Skip to content

Latest commit

 

History

History
41 lines (18 loc) · 1.6 KB

EMR-Cluster-Setup.md

File metadata and controls

41 lines (18 loc) · 1.6 KB

How to create a cluster using AWS CLI

First you need to create a bucket for your inputs,outputs,codes, and errorlogs folders:


aws s3 mb s3://MyClusterTest/

Then we need to copy the input files as well as the source codes to their folders: (Assuming you have all the files in the current folder)

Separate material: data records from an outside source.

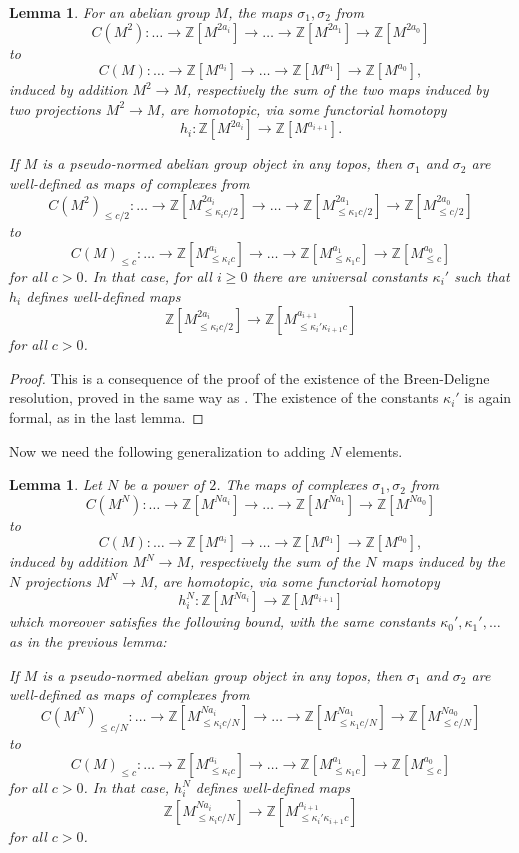 \documentclass[11pt]{amsbook}
\numberwithin{equation}{section}
\numberwithin{theorem}{section}
\newtheorem{lemma}[theorem]{Lemma}
\theoremstyle{definition}
\begin{document}
\begin{lemma}\label{lem:basehomotopy} For an abelian group $M$, the maps $\sigma_1,\sigma_2$ from
\[
C(M^2): \ldots \to \mathbb Z[M^{2a_i}]\to\ldots\to\mathbb Z[M^{2a_1}]\to\mathbb Z[M^{2a_0}]
\]
to
\[
C(M): \ldots \to \mathbb Z[M^{a_i}]\to\ldots\to\mathbb Z[M^{a_1}]\to\mathbb Z[M^{a_0}],
\]
induced by addition $M^2\to M$, respectively the sum of the two maps induced by two projections $M^2\to M$, are homotopic, via some functorial homotopy
\[
h_i: \mathbb Z[M^{2a_i}]\to \mathbb Z[M^{a_{i+1}}].
\]

If $M$ is a pseudo-normed abelian group object in any topos, then $\sigma_1$ and $\sigma_2$ are well-defined as maps of complexes from
\[
C(M^2)_{\leq c/2}: \ldots \to \mathbb Z[M^{2a_i}_{\leq \kappa_ic/2}]\to\ldots\to\mathbb
Z[M^{2a_1}_{\leq \kappa_1c/2}]\to\mathbb Z[M^{2a_0}_{\leq c/2}]
\]
to
\[
C(M)_{\leq c}: \ldots \to \mathbb Z[M^{a_i}_{\leq \kappa_ic}]\to\ldots\to\mathbb
Z[M^{a_1}_{\leq \kappa_1c}]\to\mathbb Z[M^{a_0}_{\leq c}]
\]
for all $c>0$. In that case, for all $i\geq 0$ there are universal constants $\kappa_i'$ such that $h_i$ defines well-defined maps
\[
\mathbb Z[M^{2a_i}_{\leq \kappa_ic/2}]\to \mathbb Z[M^{a_{i+1}}_{\leq
\kappa_i'\kappa_{i+1}c}]
\]
for all $c>0$.
\end{lemma}

\begin{proof} This is a consequence of the proof of the existence of the Breen-Deligne resolution, proved in the same way as \cite[Proposition 4.17]{Condensed}. The existence of the constants $\kappa_i'$ is again formal, as in the last lemma.
\end{proof}

Now we need the following generalization to adding $N$ elements.

\begin{lemma}\label{lem:homotopyNelements} Let $N$ be a power of $2$. The maps of complexes $\sigma_1,\sigma_2$ from
\[
C(M^N): \ldots \to \mathbb Z[M^{Na_i}]\to\ldots\to\mathbb Z[M^{Na_1}]\to\mathbb Z[M^{Na_0}]
\]
to
\[
C(M): \ldots \to \mathbb Z[M^{a_i}]\to\ldots\to\mathbb Z[M^{a_1}]\to\mathbb Z[M^{a_0}],
\]
induced by addition $M^N\to M$, respectively the sum of the $N$ maps induced by the $N$ projections $M^N\to M$, are homotopic, via some functorial homotopy
\[
h_i^N: \mathbb Z[M^{Na_i}]\to \mathbb Z[M^{a_{i+1}}]
\]
which moreover satisfies the following bound, with the same constants $\kappa_0',\kappa_1',\ldots$ as in the previous lemma:

If $M$ is a pseudo-normed abelian group object in any topos, then $\sigma_1$ and $\sigma_2$ are well-defined as maps of complexes from
\[
C(M^N)_{\leq c/N}: \ldots \to \mathbb Z[M^{Na_i}_{\leq \kappa_ic/N}]\to\ldots\to\mathbb Z[M^{Na_1}_{\leq \kappa_1c/N}]\to\mathbb Z[M^{Na_0}_{\leq c/N}]
\]
to
\[
C(M)_{\leq c}: \ldots \to \mathbb Z[M^{a_i}_{\leq \kappa_ic}]\to\ldots\to\mathbb Z[M^{a_1}_{\leq \kappa_1c}]\to\mathbb Z[M^{a_0}_{\leq c}]
\]
for all $c>0$. In that case, $h_i^N$ defines well-defined maps
\[
\mathbb Z[M^{Na_i}_{\leq \kappa_ic/N}]\to \mathbb Z[M^{a_{i+1}}_{\leq \kappa_i'\kappa_{i+1}c}]
\]
for all $c>0$.
\end{lemma}
\end{document}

aws s3 cp input.txt s3://MyClusterTest/input/

aws s3 cp maper.py s3://MyClusterTest/codes/

aws s3 cp reducer.py s3://MyClusterTest/codes/

You can also use sync command to sync the content of a local folder with that of a S3 folder

  aws s3 sync input s3://MyClusterTest/input

Once all the input data and maper/reducer codes are uploaded, the next step is to create the cluster:


aws emr create-cluster --ami-version 3.5.0 --instance-groups InstanceGroupType=MASTER,InstanceCount=1,InstanceType=m1.medium InstanceGroupType=CORE,InstanceCount=2,InstanceType=m1.medium --name "MyCluster" --log-uri s3://MyClusterTest/errorlogs/ --enable-debugging --bootstrap-actions Path=s3://MyClusterTest/install-lib.sh,,Args=[numpy,pandas]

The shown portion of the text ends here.